The city’s growing diversity makes the need for such spaces, that much more critical. During neighborhood meetings in South Bellevue earlier this year, Huentelman recalls not only the standard concerns about home theft or residential traffic, but also talk of a growing Chinese population and neighbors’ efforts to bridge a connection, despite language or cultural barriers. That, he explains, is where third places come into play.

“You can’t programmatically insert third places into a community, cut and paste and hope it will work,” says Huentelman, “Behind every third place is somebody, or a group of people who’ve invested heart and soul and passion.”

In Newport Hills, Bill Pace‘s new farmer’s market, operates not only as a fresh grocer, but as a desperately needed space for neighbors to assemble and meet. Heidi Dean, president of the Newport Hills Community Club (NHCC), says that brainstorming sessions with residents and city of Bellevue staff have helped foster ideas.

At the back of Pace’s market, Dean says a small cafe serves as one example. In May, the community hosted its first Saturday Coffee Chat. Ideas have circulated of using the walls to showcase local art, donating books, board games and furniture to encourage folks to linger and socialize.

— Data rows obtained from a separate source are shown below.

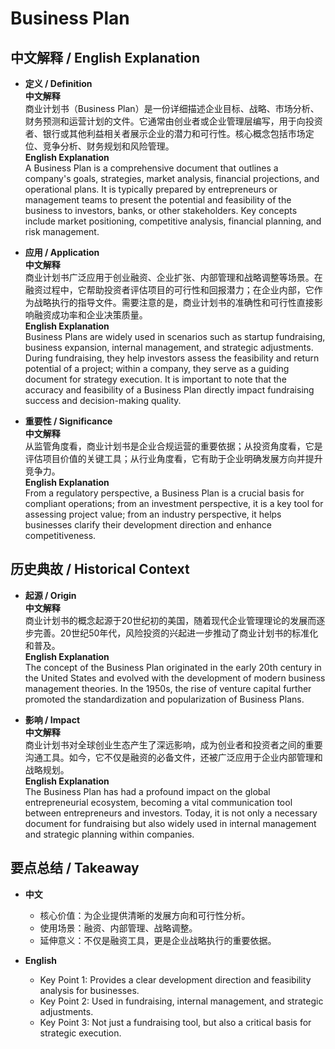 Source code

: # Business Plan

## 中文解释 / English Explanation

* **定义 / Definition**  
  **中文解释**  
  商业计划书（Business Plan）是一份详细描述企业目标、战略、市场分析、财务预测和运营计划的文件。它通常由创业者或企业管理层编写，用于向投资者、银行或其他利益相关者展示企业的潜力和可行性。核心概念包括市场定位、竞争分析、财务规划和风险管理。  
  **English Explanation**  
  A Business Plan is a comprehensive document that outlines a company's goals, strategies, market analysis, financial projections, and operational plans. It is typically prepared by entrepreneurs or management teams to present the potential and feasibility of the business to investors, banks, or other stakeholders. Key concepts include market positioning, competitive analysis, financial planning, and risk management.

* **应用 / Application**  
  **中文解释**  
  商业计划书广泛应用于创业融资、企业扩张、内部管理和战略调整等场景。在融资过程中，它帮助投资者评估项目的可行性和回报潜力；在企业内部，它作为战略执行的指导文件。需要注意的是，商业计划书的准确性和可行性直接影响融资成功率和企业决策质量。  
  **English Explanation**  
  Business Plans are widely used in scenarios such as startup fundraising, business expansion, internal management, and strategic adjustments. During fundraising, they help investors assess the feasibility and return potential of a project; within a company, they serve as a guiding document for strategy execution. It is important to note that the accuracy and feasibility of a Business Plan directly impact fundraising success and decision-making quality.

* **重要性 / Significance**  
  **中文解释**  
  从监管角度看，商业计划书是企业合规运营的重要依据；从投资角度看，它是评估项目价值的关键工具；从行业角度看，它有助于企业明确发展方向并提升竞争力。  
  **English Explanation**  
  From a regulatory perspective, a Business Plan is a crucial basis for compliant operations; from an investment perspective, it is a key tool for assessing project value; from an industry perspective, it helps businesses clarify their development direction and enhance competitiveness.

## 历史典故 / Historical Context

* **起源 / Origin**  
  **中文解释**  
  商业计划书的概念起源于20世纪初的美国，随着现代企业管理理论的发展而逐步完善。20世纪50年代，风险投资的兴起进一步推动了商业计划书的标准化和普及。  
  **English Explanation**  
  The concept of the Business Plan originated in the early 20th century in the United States and evolved with the development of modern business management theories. In the 1950s, the rise of venture capital further promoted the standardization and popularization of Business Plans.

* **影响 / Impact**  
  **中文解释**  
  商业计划书对全球创业生态产生了深远影响，成为创业者和投资者之间的重要沟通工具。如今，它不仅是融资的必备文件，还被广泛应用于企业内部管理和战略规划。  
  **English Explanation**  
  The Business Plan has had a profound impact on the global entrepreneurial ecosystem, becoming a vital communication tool between entrepreneurs and investors. Today, it is not only a necessary document for fundraising but also widely used in internal management and strategic planning within companies.

## 要点总结 / Takeaway

* **中文**  
  - 核心价值：为企业提供清晰的发展方向和可行性分析。  
  - 使用场景：融资、内部管理、战略调整。  
  - 延伸意义：不仅是融资工具，更是企业战略执行的重要依据。  

* **English**  
  - Key Point 1: Provides a clear development direction and feasibility analysis for businesses.  
  - Key Point 2: Used in fundraising, internal management, and strategic adjustments.  
  - Key Point 3: Not just a fundraising tool, but also a critical basis for strategic execution. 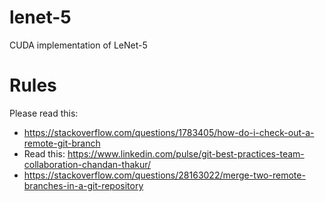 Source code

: # lenet-5
CUDA implementation of LeNet-5

# Rules
Please read this: 
- https://stackoverflow.com/questions/1783405/how-do-i-check-out-a-remote-git-branch 
- Read this: https://www.linkedin.com/pulse/git-best-practices-team-collaboration-chandan-thakur/
- https://stackoverflow.com/questions/28163022/merge-two-remote-branches-in-a-git-repository 
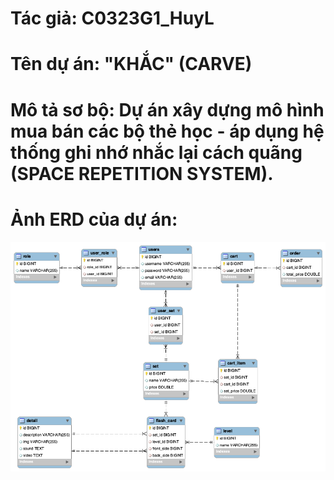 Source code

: # Tác giả: C0323G1_HuyL

# Tên dự án: "KHẮC" (CARVE)

# Mô tả sơ bộ: Dự án xây dựng mô hình mua bán các bộ thẻ học - áp dụng hệ thống ghi nhớ nhắc lại cách quãng (SPACE REPETITION SYSTEM).

# Ảnh ERD của dự án:

![alt text](https://github.com/mrhuyle/C0323G1_HuyL_sprint2_database/blob/main/C0323G1_HuyL_sprint2_carve.png)
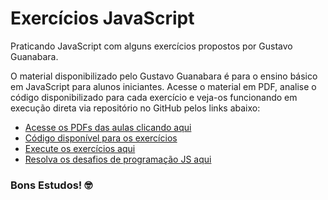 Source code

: # Exercícios JavaScript 
Praticando JavaScript com alguns exercícios propostos por Gustavo Guanabara.

O material disponibilizado pelo Gustavo Guanabara é para o ensino básico em JavaScript para alunos iniciantes.
Acesse o material em PDF, analise o código disponibilizado para cada exercício e veja-os funcionando em execução direta via repositório no GitHub pelos links abaixo:


* [Acesse os PDFs das aulas clicando aqui](https://github.com/gustavoguanabara/javascript/tree/master/aulas-pdf)
* [Código disponível para os exercícios](https://github.com/gustavoguanabara/javascript/tree/master/exercicios)
* [Execute os exercícios aqui](https://gustavoguanabara.github.io/javascript/exercicios/index.html)
* [Resolva os desafios de programação JS aqui](https://github.com/gustavoguanabara/javascript/tree/master/desafios)

### Bons Estudos! :nerd_face:
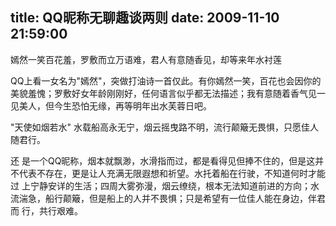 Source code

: title: QQ昵称无聊趣谈两则
date: 2009-11-10 21:59:00
---

嫣然一笑百花羞，罗敷而立万语难，君人有意随香见，却等来年水衬莲

QQ上看一女名为"嫣然"，突做打油诗一首仅此。有你嫣然一笑，百花也会因你的美貌羞愧；罗敷好女年龄刚刚好，任何语言似乎都无法描述；我有意随着香气见一见美人，但今生恐怕无缘，再等明年出水芙蓉日吧。

"天使如烟若水"
水载船高永无宁，烟云摇曳路不明，流行颠簸无畏惧，只愿佳人随君行。

还 是一个QQ昵称，烟本就飘渺，水滑指而过，都是看得见但捧不住的，但是这并不代表不存在，更是让人充满无限遐想和祈望。水托着船在行驶，不知道何时才能过 上宁静安详的生活；四周大雾弥漫，烟云缭绕，根本无法知道前进的方向；水流湍急，船行颠簸，但是船上的人并不畏惧；只是希望有一位佳人能在身边，伴君而 行，共行艰难。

“Over the last 25 years, the currency around these issues has risen,” says Matanovic, who grew up in Slovenia, on a continent where every major city had a square, marketplace or soccer field, promoting conviviality and conversation. “Architects and planners now talk about place-making and finding gathering places. We’ve begun to link the design of neighborhoods to the health of neighborhoods.”

On NHCC’s facebook page, residents dream big with computer-generated images of a P-Patch in front of what used to be a burger joint. In another image, trees surround a fountain and small plaza.

“At the end of the day, the people [of Bellevue] love where they live,” says Huentelman “and they want to connect on a local level.”